**Work request**
Retype every record that follows, character for character.
<<<<
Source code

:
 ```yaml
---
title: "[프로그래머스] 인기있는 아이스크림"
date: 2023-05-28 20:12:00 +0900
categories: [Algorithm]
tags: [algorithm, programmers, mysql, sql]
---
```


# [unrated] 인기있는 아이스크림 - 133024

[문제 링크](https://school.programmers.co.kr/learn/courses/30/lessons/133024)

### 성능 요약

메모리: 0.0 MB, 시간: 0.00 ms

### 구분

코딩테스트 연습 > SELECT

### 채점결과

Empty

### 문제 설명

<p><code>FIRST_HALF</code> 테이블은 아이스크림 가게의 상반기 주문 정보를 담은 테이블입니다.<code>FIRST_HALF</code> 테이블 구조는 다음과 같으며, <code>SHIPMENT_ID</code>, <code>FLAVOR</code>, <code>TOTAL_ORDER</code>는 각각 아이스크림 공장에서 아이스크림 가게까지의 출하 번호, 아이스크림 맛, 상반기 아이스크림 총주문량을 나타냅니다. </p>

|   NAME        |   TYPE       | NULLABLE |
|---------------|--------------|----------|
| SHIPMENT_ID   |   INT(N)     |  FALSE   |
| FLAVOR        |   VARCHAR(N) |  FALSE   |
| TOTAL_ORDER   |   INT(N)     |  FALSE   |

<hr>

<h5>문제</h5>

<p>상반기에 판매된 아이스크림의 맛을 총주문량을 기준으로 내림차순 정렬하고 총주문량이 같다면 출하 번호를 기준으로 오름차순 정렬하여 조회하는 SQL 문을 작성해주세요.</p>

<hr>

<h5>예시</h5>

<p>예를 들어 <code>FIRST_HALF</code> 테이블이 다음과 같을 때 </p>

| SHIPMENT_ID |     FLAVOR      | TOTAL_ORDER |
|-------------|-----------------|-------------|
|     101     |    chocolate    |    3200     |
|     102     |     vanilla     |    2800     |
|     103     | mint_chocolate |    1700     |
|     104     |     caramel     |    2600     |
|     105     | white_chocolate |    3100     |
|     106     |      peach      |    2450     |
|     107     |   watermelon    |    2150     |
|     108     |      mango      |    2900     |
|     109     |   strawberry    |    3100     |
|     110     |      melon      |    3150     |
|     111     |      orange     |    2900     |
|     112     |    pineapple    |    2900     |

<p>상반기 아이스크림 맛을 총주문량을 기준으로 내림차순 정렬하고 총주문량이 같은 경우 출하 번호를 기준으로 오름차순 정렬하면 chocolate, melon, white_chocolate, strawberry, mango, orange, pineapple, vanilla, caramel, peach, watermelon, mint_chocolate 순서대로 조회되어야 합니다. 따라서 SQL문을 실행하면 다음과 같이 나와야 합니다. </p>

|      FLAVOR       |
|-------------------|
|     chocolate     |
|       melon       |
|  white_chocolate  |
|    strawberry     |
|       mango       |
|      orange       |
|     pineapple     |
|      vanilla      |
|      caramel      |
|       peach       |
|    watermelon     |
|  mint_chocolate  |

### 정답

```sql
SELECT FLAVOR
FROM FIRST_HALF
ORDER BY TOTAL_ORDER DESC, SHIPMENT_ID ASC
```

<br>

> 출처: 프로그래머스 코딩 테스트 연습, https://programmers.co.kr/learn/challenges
>>>>
**Task response**
Source code

:
 ```yaml
---
title: "[프로그래머스] 인기있는 아이스크림"
date: 2023-05-28 20:12:00 +0900
categories: [Algorithm]
tags: [algorithm, programmers, mysql, sql]
---
```


# [unrated] 인기있는 아이스크림 - 133024

[문제 링크](https://school.programmers.co.kr/learn/courses/30/lessons/133024)

### 성능 요약

메모리: 0.0 MB, 시간: 0.00 ms

### 구분

코딩테스트 연습 > SELECT

### 채점결과

Empty

### 문제 설명

<p><code>FIRST_HALF</code> 테이블은 아이스크림 가게의 상반기 주문 정보를 담은 테이블입니다.<code>FIRST_HALF</code> 테이블 구조는 다음과 같으며, <code>SHIPMENT_ID</code>, <code>FLAVOR</code>, <code>TOTAL_ORDER</code>는 각각 아이스크림 공장에서 아이스크림 가게까지의 출하 번호, 아이스크림 맛, 상반기 아이스크림 총주문량을 나타냅니다. </p>

|   NAME        |   TYPE       | NULLABLE |
|---------------|--------------|----------|
| SHIPMENT_ID   |   INT(N)     |  FALSE   |
| FLAVOR        |   VARCHAR(N) |  FALSE   |
| TOTAL_ORDER   |   INT(N)     |  FALSE   |

<hr>

<h5>문제</h5>

<p>상반기에 판매된 아이스크림의 맛을 총주문량을 기준으로 내림차순 정렬하고 총주문량이 같다면 출하 번호를 기준으로 오름차순 정렬하여 조회하는 SQL 문을 작성해주세요.</p>

<hr>

<h5>예시</h5>

<p>예를 들어 <code>FIRST_HALF</code> 테이블이 다음과 같을 때 </p>

| SHIPMENT_ID |     FLAVOR      | TOTAL_ORDER |
|-------------|-----------------|-------------|
|     101     |    chocolate    |    3200     |
|     102     |     vanilla     |    2800     |
|     103     | mint_chocolate |    1700     |
|     104     |     caramel     |    2600     |
|     105     | white_chocolate |    3100     |
|     106     |      peach      |    2450     |
|     107     |   watermelon    |    2150     |
|     108     |      mango      |    2900     |
|     109     |   strawberry    |    3100     |
|     110     |      melon      |    3150     |
|     111     |      orange     |    2900     |
|     112     |    pineapple    |    2900     |

<p>상반기 아이스크림 맛을 총주문량을 기준으로 내림차순 정렬하고 총주문량이 같은 경우 출하 번호를 기준으로 오름차순 정렬하면 chocolate, melon, white_chocolate, strawberry, mango, orange, pineapple, vanilla, caramel, peach, watermelon, mint_chocolate 순서대로 조회되어야 합니다. 따라서 SQL문을 실행하면 다음과 같이 나와야 합니다. </p>

|      FLAVOR       |
|-------------------|
|     chocolate     |
|       melon       |
|  white_chocolate  |
|    strawberry     |
|       mango       |
|      orange       |
|     pineapple     |
|      vanilla      |
|      caramel      |
|       peach       |
|    watermelon     |
|  mint_chocolate  |

### 정답

```sql
SELECT FLAVOR
FROM FIRST_HALF
ORDER BY TOTAL_ORDER DESC, SHIPMENT_ID ASC
```

<br>

> 출처: 프로그래머스 코딩 테스트 연습, https://programmers.co.kr/learn/challenges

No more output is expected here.